第9章 セキュアな接続の設定
デフォルトでは、クライアントおよびユーザーは、標準接続で Red Hat Directory Server に接続します。標準接続では暗号化が使用されないため、サーバーとクライアントの間で情報が平文でやり取りされます。
Directory Server は、TLS 接続、STARTTLS 接続、および SASL 認証をサポートします。これは、傍受されていても、ディレクトリーデータを保護する暗号化およびセキュリティーの層を提供します。
9.1. セキュアな接続の要求
Directory Server は、暗号化された接続を使用する次の方法を提供します。
- LDAPS
- LDAPS プロトコルを使用すると、接続は暗号化を使用して開始し、成功または失敗します。ただし、暗号化されていないデータがネットワーク経由で送信されることはありません。このため、暗号化されていない LDAP で STARTTLS を使用する代わりに、LDAPS の使用が推奨されます。
- LDAP 上の STARTTLS
- クライアントは LDAP プロトコルで暗号化されていない接続を確立し、STARTTLS コマンドを送信します。コマンドに成功すると、それ以降の通信はすべて暗号化されます。
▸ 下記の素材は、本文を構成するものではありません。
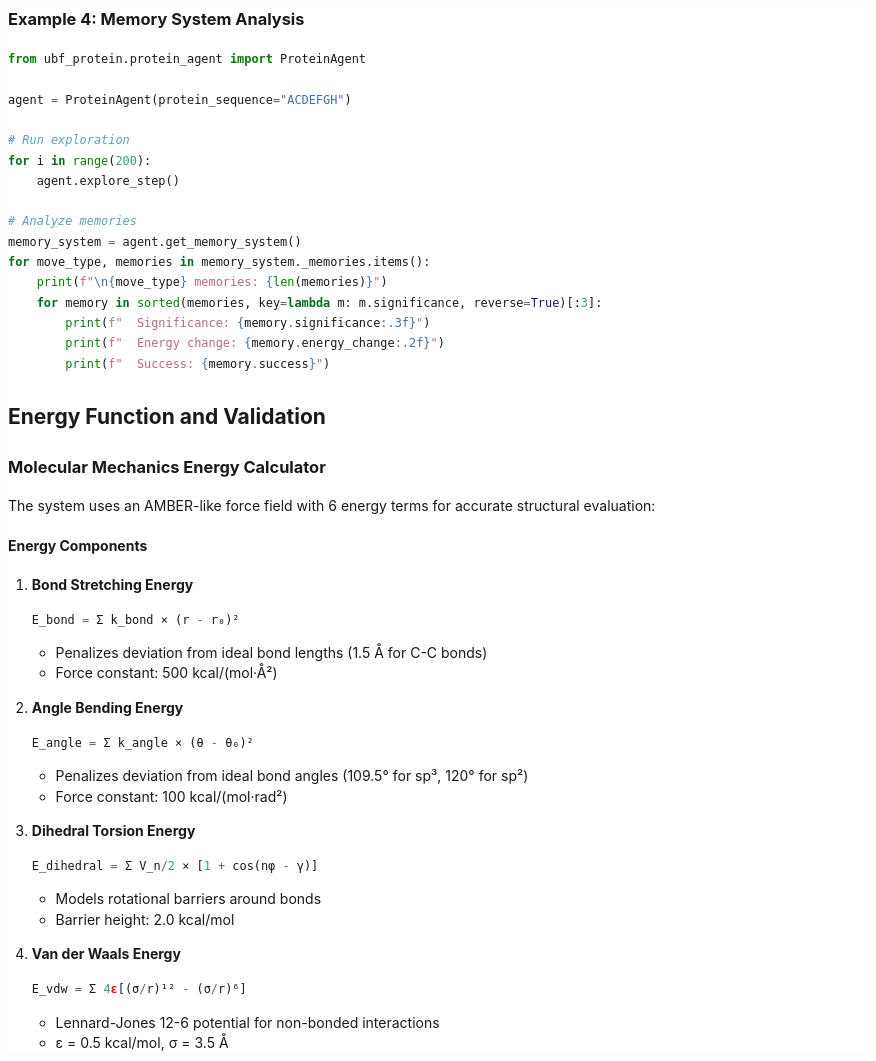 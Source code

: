 ### Example 4: Memory System Analysis

```python
from ubf_protein.protein_agent import ProteinAgent

agent = ProteinAgent(protein_sequence="ACDEFGH")

# Run exploration
for i in range(200):
    agent.explore_step()

# Analyze memories
memory_system = agent.get_memory_system()
for move_type, memories in memory_system._memories.items():
    print(f"\n{move_type} memories: {len(memories)}")
    for memory in sorted(memories, key=lambda m: m.significance, reverse=True)[:3]:
        print(f"  Significance: {memory.significance:.3f}")
        print(f"  Energy change: {memory.energy_change:.2f}")
        print(f"  Success: {memory.success}")
```

## Energy Function and Validation

### Molecular Mechanics Energy Calculator

The system uses an AMBER-like force field with 6 energy terms for accurate structural evaluation:

#### Energy Components

1. **Bond Stretching Energy**
   ```python
   E_bond = Σ k_bond × (r - r₀)²
   ```
   - Penalizes deviation from ideal bond lengths (1.5 Å for C-C bonds)
   - Force constant: 500 kcal/(mol·Å²)

2. **Angle Bending Energy**
   ```python
   E_angle = Σ k_angle × (θ - θ₀)²
   ```
   - Penalizes deviation from ideal bond angles (109.5° for sp³, 120° for sp²)
   - Force constant: 100 kcal/(mol·rad²)

3. **Dihedral Torsion Energy**
   ```python
   E_dihedral = Σ V_n/2 × [1 + cos(nφ - γ)]
   ```
   - Models rotational barriers around bonds
   - Barrier height: 2.0 kcal/mol

4. **Van der Waals Energy**
   ```python
   E_vdw = Σ 4ε[(σ/r)¹² - (σ/r)⁶]
   ```
   - Lennard-Jones 12-6 potential for non-bonded interactions
   - ε = 0.5 kcal/mol, σ = 3.5 Å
警告STARTTLS コマンドが失敗し、クライアントが接続をキャンセルしないと、認証情報を含むすべてのデータが暗号化されずにネットワーク上に送信されます。
- SASL
- Simple Authentication and Security Layer (SASL) を使用すると、Kerberos などの外部認証方法を使用してユーザーを認証できます。詳細については、「SASL Identity マッピングの設定」 を参照してください。